The frontrunner-by-default has just about got through this crucial test. But he is still failing to

Super Tuesday isn't super because it's exciting. American voters have been less than enthusiastic about this crop of White House contenders (OK, they're bored, but I'm trying to be nice). It is super for the big stakes involved -- 10 states holding primaries or caucuses with 419 delegates in play.

But it all hinged on Ohio. Romney and Santorum were neck-and-neck in that state by late Tuesday night. Romney eventually won with a tiny majority. Ohio is important in the general election, because it's a so-called swing, which means that voters are evenly split and could swing Republican or Democratic on any given election. Romney outspent Santorum three to one there. If he couldn't win in Ohio, it's likely Romney would face yet more criticism that he's just not conservative enough.

After a nail-biting vote count, Romney won Ohio with 38 per cent. Santorum was right behind him at 37 per cent.

But it gets worse. Romney has been burning through cash at a historic rate and almost all of it is coming from big-time donors. He outspent Santorum nine to one in Tennessee and 50 to one in Oklahoma, and yet he lost both plus North Dakota. Santorum won 37.3 percent to Romney's 28 in Tennessee and 33.7 percent to Romney's 28.2 in Oklahoma.

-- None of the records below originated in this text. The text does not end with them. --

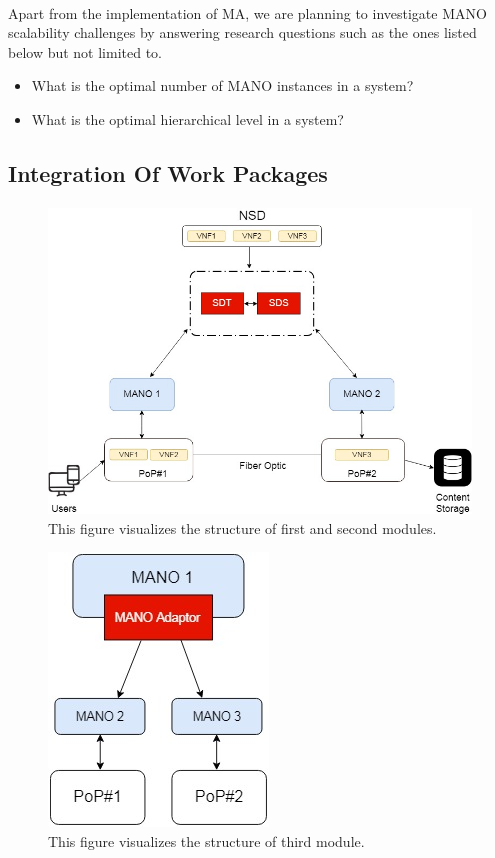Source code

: \paragraph{}
Apart from the implementation of MA, we are planning to investigate MANO scalability challenges by answering research questions such as the ones listed below but not limited to.
\begin{itemize}
	\item What is the optimal number of MANO instances in a system?
	\item What is the optimal hierarchical level in a system?
\end{itemize}


\subsection{Integration Of Work Packages}
\paragraph{}


\begin{figure}[h]
	\centering
	\includegraphics[width=0.7\linewidth]{figures/Structure1}
	\caption{This figure visualizes the structure of first and second modules. }
	\label{fig:structure1}
\end{figure}

\begin{figure}[h]
	\centering
	\includegraphics[width=0.3\linewidth]{figures/Structure2}
	\caption{This figure visualizes the structure of third module. }
	\label{fig:structure2}
\end{figure}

Santorum took 40 percent of the votes in North Dakota (Ron Paul came in second with 27 percent).

Fortunately for Romney, he won Virginia, Vermont, Massachusetts, and Idaho, but those were expected. He is the former governor of the Bay State. Santorum wasn't on the ballot in Virginia. Romney beat his rivals for Vermont's neighbor, New Hampshire. And Idaho, like Nevada, has a sizable Mormon population loyal to Romney, a Mormon.

Also expected was Newt Gingrich's win in Georgia, which he represented as the Speaker of the House in the 1990s. He crushed it with 47.5 percent of votes. Gingrich's only other win was in South Carolina, which gave him hope of being the conservative alternative to Moderate Mitt. But this was before Santorum swept Colorado, Minnesota and Missouri in early February, which made him the official alternative. There has been some speculation that Gingrich might be able to make up a lot of ground on Super Tuesday given the number of Southern states up for grabs. That hasn't materialized and we'll see if Gingrich honors his vow to remain in contention all the way to the convention.

Romney still has the most money. Any time a rival has threatened him, Romney just spends more on attack ads (which work no matter how people complain about negative ads). That means this is a numbers game. In some states, delegates are proportionally awarded. In others, it's winner-takes-all. Romney only needs to achieve a certain number and then spend the rest of the nominating process in a rear-guard posture. When that happens and what that number will be, of course, are the big questions.

John Stoehr teaches writing at Yale. His essays and journalism have appeared in The American Prospect, Reuters Opinion, the Guardian, and Dissent, among other publications. He is a political blogger for The Washington Spectator and a frequent contributor to Al Jazeera English.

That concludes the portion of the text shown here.